(Data records)
------------------------

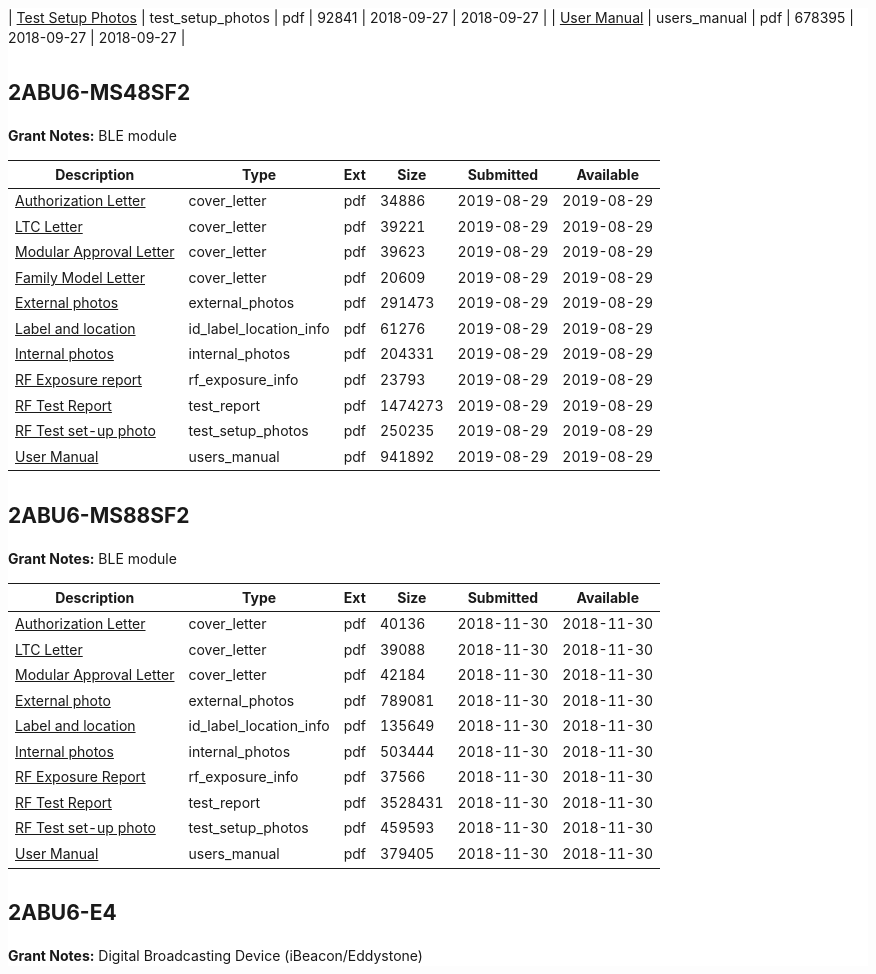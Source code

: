 | [Test Setup Photos](2ABU6-E9/1cefa33dfc9f8d60841a0bd833f5e8b3/4021400.pdf) | test_setup_photos | pdf | 92841 | 2018-09-27 | 2018-09-27 |
| [User Manual](2ABU6-E9/1cefa33dfc9f8d60841a0bd833f5e8b3/4021397.pdf) | users_manual | pdf | 678395 | 2018-09-27 | 2018-09-27 |
## 2ABU6-MS48SF2
**Grant Notes:** BLE module

| Description | Type | Ext | Size | Submitted | Available |
| ----------- | ---- | --- | ---- | --------- | --------- |
| [Authorization Letter](2ABU6-MS48SF2/14cf147f0fdd4a1c87f1f3448f52b74a/4419315.pdf) | cover_letter | pdf | 34886 | 2019-08-29 | 2019-08-29 |
| [LTC Letter](2ABU6-MS48SF2/14cf147f0fdd4a1c87f1f3448f52b74a/4419316.pdf) | cover_letter | pdf | 39221 | 2019-08-29 | 2019-08-29 |
| [Modular Approval Letter](2ABU6-MS48SF2/14cf147f0fdd4a1c87f1f3448f52b74a/4419317.pdf) | cover_letter | pdf | 39623 | 2019-08-29 | 2019-08-29 |
| [Family Model Letter](2ABU6-MS48SF2/14cf147f0fdd4a1c87f1f3448f52b74a/4419318.pdf) | cover_letter | pdf | 20609 | 2019-08-29 | 2019-08-29 |
| [External photos](2ABU6-MS48SF2/14cf147f0fdd4a1c87f1f3448f52b74a/4419319.pdf) | external_photos | pdf | 291473 | 2019-08-29 | 2019-08-29 |
| [Label and location](2ABU6-MS48SF2/14cf147f0fdd4a1c87f1f3448f52b74a/4419320.pdf) | id_label_location_info | pdf | 61276 | 2019-08-29 | 2019-08-29 |
| [Internal photos](2ABU6-MS48SF2/14cf147f0fdd4a1c87f1f3448f52b74a/4419321.pdf) | internal_photos | pdf | 204331 | 2019-08-29 | 2019-08-29 |
| [RF Exposure report](2ABU6-MS48SF2/14cf147f0fdd4a1c87f1f3448f52b74a/4419323.pdf) | rf_exposure_info | pdf | 23793 | 2019-08-29 | 2019-08-29 |
| [RF Test Report](2ABU6-MS48SF2/14cf147f0fdd4a1c87f1f3448f52b74a/4419326.pdf) | test_report | pdf | 1474273 | 2019-08-29 | 2019-08-29 |
| [RF Test set-up photo](2ABU6-MS48SF2/14cf147f0fdd4a1c87f1f3448f52b74a/4419327.pdf) | test_setup_photos | pdf | 250235 | 2019-08-29 | 2019-08-29 |
| [User Manual](2ABU6-MS48SF2/14cf147f0fdd4a1c87f1f3448f52b74a/4419325.pdf) | users_manual | pdf | 941892 | 2019-08-29 | 2019-08-29 |
## 2ABU6-MS88SF2
**Grant Notes:** BLE module

| Description | Type | Ext | Size | Submitted | Available |
| ----------- | ---- | --- | ---- | --------- | --------- |
| [Authorization Letter](2ABU6-MS88SF2/cc548642e6c3e99047d785ef1ac95149/4090195.pdf) | cover_letter | pdf | 40136 | 2018-11-30 | 2018-11-30 |
| [LTC Letter](2ABU6-MS88SF2/cc548642e6c3e99047d785ef1ac95149/4090196.pdf) | cover_letter | pdf | 39088 | 2018-11-30 | 2018-11-30 |
| [Modular Approval Letter](2ABU6-MS88SF2/cc548642e6c3e99047d785ef1ac95149/4090197.pdf) | cover_letter | pdf | 42184 | 2018-11-30 | 2018-11-30 |
| [External photo](2ABU6-MS88SF2/cc548642e6c3e99047d785ef1ac95149/4090198.pdf) | external_photos | pdf | 789081 | 2018-11-30 | 2018-11-30 |
| [Label and location](2ABU6-MS88SF2/cc548642e6c3e99047d785ef1ac95149/4090199.pdf) | id_label_location_info | pdf | 135649 | 2018-11-30 | 2018-11-30 |
| [Internal photos](2ABU6-MS88SF2/cc548642e6c3e99047d785ef1ac95149/4090200.pdf) | internal_photos | pdf | 503444 | 2018-11-30 | 2018-11-30 |
| [RF Exposure Report](2ABU6-MS88SF2/cc548642e6c3e99047d785ef1ac95149/4090202.pdf) | rf_exposure_info | pdf | 37566 | 2018-11-30 | 2018-11-30 |
| [RF Test Report](2ABU6-MS88SF2/cc548642e6c3e99047d785ef1ac95149/4090204.pdf) | test_report | pdf | 3528431 | 2018-11-30 | 2018-11-30 |
| [RF Test set-up photo](2ABU6-MS88SF2/cc548642e6c3e99047d785ef1ac95149/4090205.pdf) | test_setup_photos | pdf | 459593 | 2018-11-30 | 2018-11-30 |
| [User Manual](2ABU6-MS88SF2/cc548642e6c3e99047d785ef1ac95149/4090206.pdf) | users_manual | pdf | 379405 | 2018-11-30 | 2018-11-30 |
## 2ABU6-E4
**Grant Notes:** Digital Broadcasting Device (iBeacon/Eddystone)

------------------------

§ **What needs to be done**: Each record above is to be copied out exactly; its pictures are not.

§ **Completed exercise**:
Source code

: | [Test Setup Photos](2ABU6-E9/1cefa33dfc9f8d60841a0bd833f5e8b3/4021400.pdf) | test_setup_photos | pdf | 92841 | 2018-09-27 | 2018-09-27 |
| [User Manual](2ABU6-E9/1cefa33dfc9f8d60841a0bd833f5e8b3/4021397.pdf) | users_manual | pdf | 678395 | 2018-09-27 | 2018-09-27 |
## 2ABU6-MS48SF2
**Grant Notes:** BLE module

| Description | Type | Ext | Size | Submitted | Available |
| ----------- | ---- | --- | ---- | --------- | --------- |
| [Authorization Letter](2ABU6-MS48SF2/14cf147f0fdd4a1c87f1f3448f52b74a/4419315.pdf) | cover_letter | pdf | 34886 | 2019-08-29 | 2019-08-29 |
| [LTC Letter](2ABU6-MS48SF2/14cf147f0fdd4a1c87f1f3448f52b74a/4419316.pdf) | cover_letter | pdf | 39221 | 2019-08-29 | 2019-08-29 |
| [Modular Approval Letter](2ABU6-MS48SF2/14cf147f0fdd4a1c87f1f3448f52b74a/4419317.pdf) | cover_letter | pdf | 39623 | 2019-08-29 | 2019-08-29 |
| [Family Model Letter](2ABU6-MS48SF2/14cf147f0fdd4a1c87f1f3448f52b74a/4419318.pdf) | cover_letter | pdf | 20609 | 2019-08-29 | 2019-08-29 |
| [External photos](2ABU6-MS48SF2/14cf147f0fdd4a1c87f1f3448f52b74a/4419319.pdf) | external_photos | pdf | 291473 | 2019-08-29 | 2019-08-29 |
| [Label and location](2ABU6-MS48SF2/14cf147f0fdd4a1c87f1f3448f52b74a/4419320.pdf) | id_label_location_info | pdf | 61276 | 2019-08-29 | 2019-08-29 |
| [Internal photos](2ABU6-MS48SF2/14cf147f0fdd4a1c87f1f3448f52b74a/4419321.pdf) | internal_photos | pdf | 204331 | 2019-08-29 | 2019-08-29 |
| [RF Exposure report](2ABU6-MS48SF2/14cf147f0fdd4a1c87f1f3448f52b74a/4419323.pdf) | rf_exposure_info | pdf | 23793 | 2019-08-29 | 2019-08-29 |
| [RF Test Report](2ABU6-MS48SF2/14cf147f0fdd4a1c87f1f3448f52b74a/4419326.pdf) | test_report | pdf | 1474273 | 2019-08-29 | 2019-08-29 |
| [RF Test set-up photo](2ABU6-MS48SF2/14cf147f0fdd4a1c87f1f3448f52b74a/4419327.pdf) | test_setup_photos | pdf | 250235 | 2019-08-29 | 2019-08-29 |
| [User Manual](2ABU6-MS48SF2/14cf147f0fdd4a1c87f1f3448f52b74a/4419325.pdf) | users_manual | pdf | 941892 | 2019-08-29 | 2019-08-29 |
## 2ABU6-MS88SF2
**Grant Notes:** BLE module

| Description | Type | Ext | Size | Submitted | Available |
| ----------- | ---- | --- | ---- | --------- | --------- |
| [Authorization Letter](2ABU6-MS88SF2/cc548642e6c3e99047d785ef1ac95149/4090195.pdf) | cover_letter | pdf | 40136 | 2018-11-30 | 2018-11-30 |
| [LTC Letter](2ABU6-MS88SF2/cc548642e6c3e99047d785ef1ac95149/4090196.pdf) | cover_letter | pdf | 39088 | 2018-11-30 | 2018-11-30 |
| [Modular Approval Letter](2ABU6-MS88SF2/cc548642e6c3e99047d785ef1ac95149/4090197.pdf) | cover_letter | pdf | 42184 | 2018-11-30 | 2018-11-30 |
| [External photo](2ABU6-MS88SF2/cc548642e6c3e99047d785ef1ac95149/4090198.pdf) | external_photos | pdf | 789081 | 2018-11-30 | 2018-11-30 |
| [Label and location](2ABU6-MS88SF2/cc548642e6c3e99047d785ef1ac95149/4090199.pdf) | id_label_location_info | pdf | 135649 | 2018-11-30 | 2018-11-30 |
| [Internal photos](2ABU6-MS88SF2/cc548642e6c3e99047d785ef1ac95149/4090200.pdf) | internal_photos | pdf | 503444 | 2018-11-30 | 2018-11-30 |
| [RF Exposure Report](2ABU6-MS88SF2/cc548642e6c3e99047d785ef1ac95149/4090202.pdf) | rf_exposure_info | pdf | 37566 | 2018-11-30 | 2018-11-30 |
| [RF Test Report](2ABU6-MS88SF2/cc548642e6c3e99047d785ef1ac95149/4090204.pdf) | test_report | pdf | 3528431 | 2018-11-30 | 2018-11-30 |
| [RF Test set-up photo](2ABU6-MS88SF2/cc548642e6c3e99047d785ef1ac95149/4090205.pdf) | test_setup_photos | pdf | 459593 | 2018-11-30 | 2018-11-30 |
| [User Manual](2ABU6-MS88SF2/cc548642e6c3e99047d785ef1ac95149/4090206.pdf) | users_manual | pdf | 379405 | 2018-11-30 | 2018-11-30 |
## 2ABU6-E4
**Grant Notes:** Digital Broadcasting Device (iBeacon/Eddystone)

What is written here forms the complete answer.